Quarrel with the Papacy.
It is probable that this pacification was the result of a new quarrel which John had just taken up with a new enemy--the Papacy. The dispute on the question of free election, which was to range over all the central years of his reign, had just begun. In the end of 1205 Hubert Walter, archbishop of Canterbury, had died. The king announced his intention of procuring the election of John de Gray, bishop of Norwich, as his successor; but, though his purpose was well known, the chapter (i.e. the monks of Christ Church, Canterbury) met secretly and elected their sub-prior Reginald as archbishop. They sent him to Rome at once, to receive confirmation from Pope Innocent III., whom they knew to be a zealous champion of the rights of the Church. But John descended upon them in great wrath, and by threats compelled them to hold a second meeting, and to elect his nominee Gray, in whose name application for confirmation was also made to the pope. Innocent, however, seeing a splendid chance of asserting his authority, declared both the elections that had taken place invalid, the first because it had been clandestine, the second because it had been held under _force majeure_, and proceeded to nominate a friend of his own--Cardinal Stephen Langton, an Englishman of proved capacity and blameless life, then resident in Rome. He was far the worthiest of the three candidates, but it was an intolerable invasion of the rights of the English crown and the English Church that an archbishop should be foisted on them in this fashion. The representatives of the chapter who had been sent to Rome were persuaded or compelled to elect him in the pope's presence (Dec. 1206).
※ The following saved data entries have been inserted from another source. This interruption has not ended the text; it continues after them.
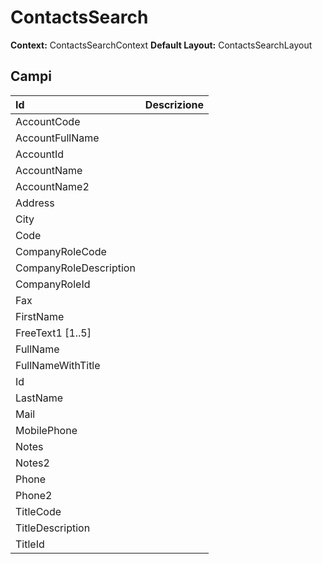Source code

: # ContactsSearch

**Context:** ContactsSearchContext
**Default Layout:** ContactsSearchLayout



## Campi

| Id | Descrizione | 
| :--- | :--- | 
| AccountCode |  | 
| AccountFullName |  | 
| AccountId |  | 
| AccountName |  | 
| AccountName2 |  | 
| Address |  | 
| City |  | 
| Code |  | 
| CompanyRoleCode |  | 
| CompanyRoleDescription |  | 
| CompanyRoleId |  | 
| Fax |  | 
| FirstName |  | 
| FreeText1 [1..5] |  | 
| FullName |  | 
| FullNameWithTitle |  | 
| Id |  | 
| LastName |  | 
| Mail |  | 
| MobilePhone |  | 
| Notes |  | 
| Notes2 |  | 
| Phone |  | 
| Phone2 |  | 
| TitleCode |  | 
| TitleDescription |  | 
| TitleId |  |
King John was furious, and not without good reason; he refused to accept Langton, whom he declared (quite unjustly) to be a secret friend of Philip of France, and sequestrated the lands of the monks of Canterbury. On this the pope threatened to lay an interdict on himself and his realm. The king replied by issuing a proclamation to the effect that he would outlaw any clerk who should accept the validity of such an interdict and would confiscate his lands. Despising such threats Innocent carried out his threat, and put England under the ban of the Church on the 23rd of March 1208.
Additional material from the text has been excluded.